I’ve pretty much avoided red dots on my handguns ever since.
Red dot optics fall under the heading of “reflector sights.” Generally, the lens of a red dot, like Sig’s Romeo Zero, had a tiny red dot projected onto it. When looking through the lens, the shooter places that dot onto the target, pulls the trigger, and has a hit. Once the red dot has been zeroed, of course, and assuming the shooter’s mechanics are good.
Red dots have several advantages over traditional iron sights. The shooter needs only to place the dot onto the target, as opposed to iron sights where one must align the rear and front sights. The latter takes more time, plus reduces the shooter’s field of view to the sights and what is directly in front.
With a red dot, though, the shooter can keep both eyes open and can easily see to the sides of their targets—very important in self-defense and tactical situations. It also lets a shooter get on target faster than iron sights.
Sig Sauer didn’t invent the red dots so popular with today’s shooters. That particular invention came out decades ago, with the military using red dot or reflector-type sights since World War I, according to Wikipedia.
But Sig is at the leading edge of today’s red dot technology and the “interface” between handgun, optic, and shooter.
Simply put, Sig now offers its high-quality pistols already paired with a high-quality Sig red dot, saving the consumer/shooter time, frustration, and a considerable amount of money.
“Sig Sauer is the only company who can truly integrate an optic and handgun together in a single system that is zeroed and ready to shoot right out of the box,” says Jason Wright, Sig’s senior director of brand management. “Our handgun and the attached optic are designed to work together, so you get greater performance and increased accuracy in a way that is radically simple.”
Founded in Switzerland over 150 years ago as the Swiss Industrial Company—Schweizerische Industrie-Gesellschaft—and known worldwide as SIG, opened an importing facility in the United States in the 1980s. As demand for Sig firearms grew in the U.S., in 2007 Sig built a facility in Exeter, New Hampshire, that included state-of-the-art manufacturing capability. Currently, Sig Sauer employs over 1,200 people at its New Hampshire manufacturing facility and corporate headquarters.
Today, Sig Sauer provides the U.S. Army with the SIG P320 9MM pistol; its handguns are used by thousands of law enforcement officers, too.

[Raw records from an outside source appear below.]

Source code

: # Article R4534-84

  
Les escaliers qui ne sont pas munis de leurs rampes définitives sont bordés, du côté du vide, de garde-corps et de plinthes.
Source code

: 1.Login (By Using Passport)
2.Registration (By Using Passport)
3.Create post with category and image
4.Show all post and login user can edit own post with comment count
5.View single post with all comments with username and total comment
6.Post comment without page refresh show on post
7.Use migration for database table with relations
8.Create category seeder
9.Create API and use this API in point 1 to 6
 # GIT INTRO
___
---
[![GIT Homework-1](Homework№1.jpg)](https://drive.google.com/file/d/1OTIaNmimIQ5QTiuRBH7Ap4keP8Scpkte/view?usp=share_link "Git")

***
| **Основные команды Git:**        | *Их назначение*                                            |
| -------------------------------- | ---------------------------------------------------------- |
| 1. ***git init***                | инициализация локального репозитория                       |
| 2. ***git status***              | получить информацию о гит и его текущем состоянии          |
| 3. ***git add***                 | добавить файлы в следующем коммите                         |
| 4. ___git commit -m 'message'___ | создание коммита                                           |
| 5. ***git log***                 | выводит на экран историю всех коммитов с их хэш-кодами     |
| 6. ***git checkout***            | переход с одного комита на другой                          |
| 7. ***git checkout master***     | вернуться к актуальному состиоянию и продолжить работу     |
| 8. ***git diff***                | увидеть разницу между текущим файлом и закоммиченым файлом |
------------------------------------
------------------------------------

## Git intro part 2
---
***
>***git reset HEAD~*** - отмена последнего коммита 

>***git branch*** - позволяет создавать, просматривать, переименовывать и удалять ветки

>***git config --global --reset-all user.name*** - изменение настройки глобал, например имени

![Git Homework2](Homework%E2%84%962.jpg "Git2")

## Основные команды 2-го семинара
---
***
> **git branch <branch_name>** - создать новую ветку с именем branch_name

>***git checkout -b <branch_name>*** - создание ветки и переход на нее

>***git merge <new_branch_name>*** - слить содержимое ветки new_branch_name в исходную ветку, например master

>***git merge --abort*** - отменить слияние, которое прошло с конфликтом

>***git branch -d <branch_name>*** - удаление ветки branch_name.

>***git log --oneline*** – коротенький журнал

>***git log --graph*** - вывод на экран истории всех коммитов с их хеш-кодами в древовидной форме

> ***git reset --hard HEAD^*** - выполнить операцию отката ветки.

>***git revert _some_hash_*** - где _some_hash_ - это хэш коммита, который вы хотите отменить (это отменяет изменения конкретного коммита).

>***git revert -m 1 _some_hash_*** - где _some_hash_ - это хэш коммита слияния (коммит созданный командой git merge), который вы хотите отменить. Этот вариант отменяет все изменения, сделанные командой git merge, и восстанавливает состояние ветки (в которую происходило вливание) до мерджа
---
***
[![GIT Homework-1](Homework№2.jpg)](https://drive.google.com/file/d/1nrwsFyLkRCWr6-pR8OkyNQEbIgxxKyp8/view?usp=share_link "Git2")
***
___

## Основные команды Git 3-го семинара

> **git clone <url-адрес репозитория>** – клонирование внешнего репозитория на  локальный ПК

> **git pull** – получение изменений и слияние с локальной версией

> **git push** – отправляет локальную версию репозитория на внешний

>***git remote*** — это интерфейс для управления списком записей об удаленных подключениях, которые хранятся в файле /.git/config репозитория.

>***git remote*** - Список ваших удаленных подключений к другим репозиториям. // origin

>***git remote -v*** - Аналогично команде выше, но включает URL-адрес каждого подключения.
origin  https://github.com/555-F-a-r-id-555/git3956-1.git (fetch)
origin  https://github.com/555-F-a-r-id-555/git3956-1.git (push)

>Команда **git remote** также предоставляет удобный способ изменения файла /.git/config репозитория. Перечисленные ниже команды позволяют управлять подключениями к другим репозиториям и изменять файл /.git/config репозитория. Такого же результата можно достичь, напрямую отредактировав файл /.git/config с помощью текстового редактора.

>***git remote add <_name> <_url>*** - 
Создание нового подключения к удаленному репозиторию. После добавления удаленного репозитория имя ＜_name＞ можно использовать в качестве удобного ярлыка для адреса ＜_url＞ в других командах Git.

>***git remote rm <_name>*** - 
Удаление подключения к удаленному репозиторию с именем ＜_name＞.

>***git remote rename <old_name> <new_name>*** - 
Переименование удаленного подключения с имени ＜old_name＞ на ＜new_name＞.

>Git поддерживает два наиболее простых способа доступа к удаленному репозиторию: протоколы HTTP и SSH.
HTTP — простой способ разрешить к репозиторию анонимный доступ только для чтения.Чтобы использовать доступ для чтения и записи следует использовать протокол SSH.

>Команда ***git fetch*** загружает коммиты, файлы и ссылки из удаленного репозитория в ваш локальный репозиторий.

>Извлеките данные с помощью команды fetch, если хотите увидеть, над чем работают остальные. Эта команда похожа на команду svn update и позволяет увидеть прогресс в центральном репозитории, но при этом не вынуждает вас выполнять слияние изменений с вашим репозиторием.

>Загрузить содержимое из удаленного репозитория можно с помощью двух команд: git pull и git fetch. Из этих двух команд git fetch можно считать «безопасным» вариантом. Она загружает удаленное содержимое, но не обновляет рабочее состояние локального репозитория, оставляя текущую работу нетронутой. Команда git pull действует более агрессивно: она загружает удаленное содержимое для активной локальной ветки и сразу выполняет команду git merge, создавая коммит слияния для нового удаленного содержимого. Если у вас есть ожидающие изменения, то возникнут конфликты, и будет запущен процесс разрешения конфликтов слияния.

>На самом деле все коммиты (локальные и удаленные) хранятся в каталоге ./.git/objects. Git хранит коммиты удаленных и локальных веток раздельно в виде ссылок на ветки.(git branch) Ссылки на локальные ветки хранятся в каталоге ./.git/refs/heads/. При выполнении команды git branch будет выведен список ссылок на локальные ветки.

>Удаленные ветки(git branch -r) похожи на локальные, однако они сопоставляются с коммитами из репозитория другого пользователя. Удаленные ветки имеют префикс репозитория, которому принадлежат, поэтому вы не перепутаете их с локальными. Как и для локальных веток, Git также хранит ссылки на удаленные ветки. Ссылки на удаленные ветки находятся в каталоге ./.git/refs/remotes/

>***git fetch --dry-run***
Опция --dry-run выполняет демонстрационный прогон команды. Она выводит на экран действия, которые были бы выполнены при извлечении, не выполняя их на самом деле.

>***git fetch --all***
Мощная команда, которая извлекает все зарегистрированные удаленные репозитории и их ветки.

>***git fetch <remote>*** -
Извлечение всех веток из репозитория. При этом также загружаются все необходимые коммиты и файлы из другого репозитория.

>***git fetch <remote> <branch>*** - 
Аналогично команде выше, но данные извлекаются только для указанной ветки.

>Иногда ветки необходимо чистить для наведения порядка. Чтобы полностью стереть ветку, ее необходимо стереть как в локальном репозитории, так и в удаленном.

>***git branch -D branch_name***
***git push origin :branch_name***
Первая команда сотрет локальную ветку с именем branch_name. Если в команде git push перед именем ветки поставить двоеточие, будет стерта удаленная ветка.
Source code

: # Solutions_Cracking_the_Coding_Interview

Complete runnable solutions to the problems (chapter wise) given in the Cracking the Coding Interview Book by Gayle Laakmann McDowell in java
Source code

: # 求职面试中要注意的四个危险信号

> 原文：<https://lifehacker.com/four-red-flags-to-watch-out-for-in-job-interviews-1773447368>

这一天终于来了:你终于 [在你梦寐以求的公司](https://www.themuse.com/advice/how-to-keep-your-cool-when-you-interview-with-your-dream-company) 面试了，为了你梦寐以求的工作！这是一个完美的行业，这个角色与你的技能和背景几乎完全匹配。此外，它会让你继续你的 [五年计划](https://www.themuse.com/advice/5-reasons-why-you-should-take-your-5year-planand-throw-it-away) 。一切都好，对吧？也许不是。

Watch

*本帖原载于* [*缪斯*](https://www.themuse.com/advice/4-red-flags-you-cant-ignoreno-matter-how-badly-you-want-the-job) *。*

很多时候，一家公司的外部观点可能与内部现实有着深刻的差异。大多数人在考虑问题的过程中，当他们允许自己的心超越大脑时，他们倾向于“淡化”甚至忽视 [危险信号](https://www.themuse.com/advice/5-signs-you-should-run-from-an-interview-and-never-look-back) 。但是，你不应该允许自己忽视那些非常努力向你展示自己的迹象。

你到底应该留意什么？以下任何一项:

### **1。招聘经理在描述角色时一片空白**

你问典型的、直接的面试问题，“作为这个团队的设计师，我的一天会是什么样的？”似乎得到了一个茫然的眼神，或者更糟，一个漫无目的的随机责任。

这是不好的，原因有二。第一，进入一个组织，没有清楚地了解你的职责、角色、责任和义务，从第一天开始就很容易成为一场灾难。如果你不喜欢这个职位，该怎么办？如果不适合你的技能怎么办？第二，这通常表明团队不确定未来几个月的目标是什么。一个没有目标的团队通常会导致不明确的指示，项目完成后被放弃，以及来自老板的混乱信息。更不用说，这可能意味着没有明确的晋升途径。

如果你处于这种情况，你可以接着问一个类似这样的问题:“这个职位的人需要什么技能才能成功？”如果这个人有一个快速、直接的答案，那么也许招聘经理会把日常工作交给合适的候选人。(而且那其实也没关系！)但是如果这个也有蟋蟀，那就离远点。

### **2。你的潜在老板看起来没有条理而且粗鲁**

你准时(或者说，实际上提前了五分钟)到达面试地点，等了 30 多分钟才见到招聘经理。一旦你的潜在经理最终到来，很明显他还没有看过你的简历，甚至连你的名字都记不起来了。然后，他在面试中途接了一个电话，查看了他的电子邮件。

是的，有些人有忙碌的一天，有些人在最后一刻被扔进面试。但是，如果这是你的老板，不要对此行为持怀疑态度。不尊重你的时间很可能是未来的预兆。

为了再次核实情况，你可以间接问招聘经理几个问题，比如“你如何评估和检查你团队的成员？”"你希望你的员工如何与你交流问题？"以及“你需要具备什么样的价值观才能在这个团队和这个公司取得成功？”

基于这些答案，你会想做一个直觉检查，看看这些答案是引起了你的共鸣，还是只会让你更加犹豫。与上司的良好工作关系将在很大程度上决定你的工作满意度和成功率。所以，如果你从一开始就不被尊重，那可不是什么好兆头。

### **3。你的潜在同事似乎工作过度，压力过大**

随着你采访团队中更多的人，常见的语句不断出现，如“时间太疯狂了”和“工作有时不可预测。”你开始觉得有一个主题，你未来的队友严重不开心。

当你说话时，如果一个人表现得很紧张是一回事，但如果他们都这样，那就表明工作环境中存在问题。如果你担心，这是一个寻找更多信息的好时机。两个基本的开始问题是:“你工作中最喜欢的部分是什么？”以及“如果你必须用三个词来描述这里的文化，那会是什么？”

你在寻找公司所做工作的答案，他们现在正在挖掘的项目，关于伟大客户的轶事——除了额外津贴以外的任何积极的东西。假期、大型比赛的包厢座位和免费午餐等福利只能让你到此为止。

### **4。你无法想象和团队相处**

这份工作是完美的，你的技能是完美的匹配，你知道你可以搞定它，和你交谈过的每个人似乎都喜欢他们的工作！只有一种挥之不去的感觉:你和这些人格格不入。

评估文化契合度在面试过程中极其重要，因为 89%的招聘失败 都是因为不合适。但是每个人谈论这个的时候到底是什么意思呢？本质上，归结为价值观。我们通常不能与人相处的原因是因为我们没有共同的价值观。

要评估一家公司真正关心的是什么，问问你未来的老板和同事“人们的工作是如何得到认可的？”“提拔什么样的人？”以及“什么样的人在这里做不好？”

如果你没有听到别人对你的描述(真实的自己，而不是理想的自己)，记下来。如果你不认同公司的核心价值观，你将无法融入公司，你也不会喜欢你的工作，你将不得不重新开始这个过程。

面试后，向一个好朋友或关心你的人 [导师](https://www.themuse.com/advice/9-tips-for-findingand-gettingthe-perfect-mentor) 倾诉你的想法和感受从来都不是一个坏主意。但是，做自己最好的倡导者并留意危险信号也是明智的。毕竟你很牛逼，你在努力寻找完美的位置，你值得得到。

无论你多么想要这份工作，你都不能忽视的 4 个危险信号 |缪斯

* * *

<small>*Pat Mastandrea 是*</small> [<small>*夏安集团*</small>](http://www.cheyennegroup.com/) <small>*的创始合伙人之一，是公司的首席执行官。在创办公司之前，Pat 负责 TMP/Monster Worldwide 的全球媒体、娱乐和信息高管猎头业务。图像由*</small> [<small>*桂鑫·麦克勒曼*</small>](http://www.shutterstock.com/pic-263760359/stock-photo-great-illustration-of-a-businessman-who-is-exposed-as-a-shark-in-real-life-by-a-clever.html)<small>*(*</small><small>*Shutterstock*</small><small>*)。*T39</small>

We civilians use our Sig pistols for everything from concealed carry and home defense, to hunting and just plinking.
In 2015, Sig also launched its Electro Optics division and today makes everything from rifle scopes and binoculars, to thermal optics, rangefinders, and, yes, red dot sights.
The Sig P365 XL I have uses Sig’s Romeo Zero red dot, which Sig designed for slimline, micro-carry pistols like the P365. It boasts an amazing 20,000 hours of battery life, is lightweight but still resists drop damage and features a polymer housing and a molded polymer aspheric lens.
Currently Sig only offers the pistol-Romeo Zero package with the P365 handgun though it is certainly available for separate purchase. However, a number of models in the Sig P320 full-sized pistol line can be had with the Romeo1Pro red dot, as can certain P226 and P229 offerings.
Made for duty-sized pistols, the Romeo1Pro is built with an aircraft-grade aluminum housing. A protective steel shroud is also available. The red dot can be had with a 3 or 6 MOA aiming dot and is finished in Black or FDE. The unit features Sig’s MOTAC motion activated technology, allowing it to shut off after two minutes, but it comes back on as soon as you pick up the pistol. It also has 12 manually adjustable brightness settings, including two Night Vision settings. “We will continue expanding that number throughout 2020 and 2021,” Wright says. “It will include many classic line pistols as well as additional models of the P320 and P365 family.”
These optics/pistol packages cost less than buying each separately and spending time and money to have the optics installed.
If you’ve put off getting a red dot because it all looked too complex? Sig Sauer has taken the nightmares out of red dots.
Red Dot Tips
New to the Red Dot Revolution? Scott Reidy, Sig Academy Director, has some suggestions and ideas.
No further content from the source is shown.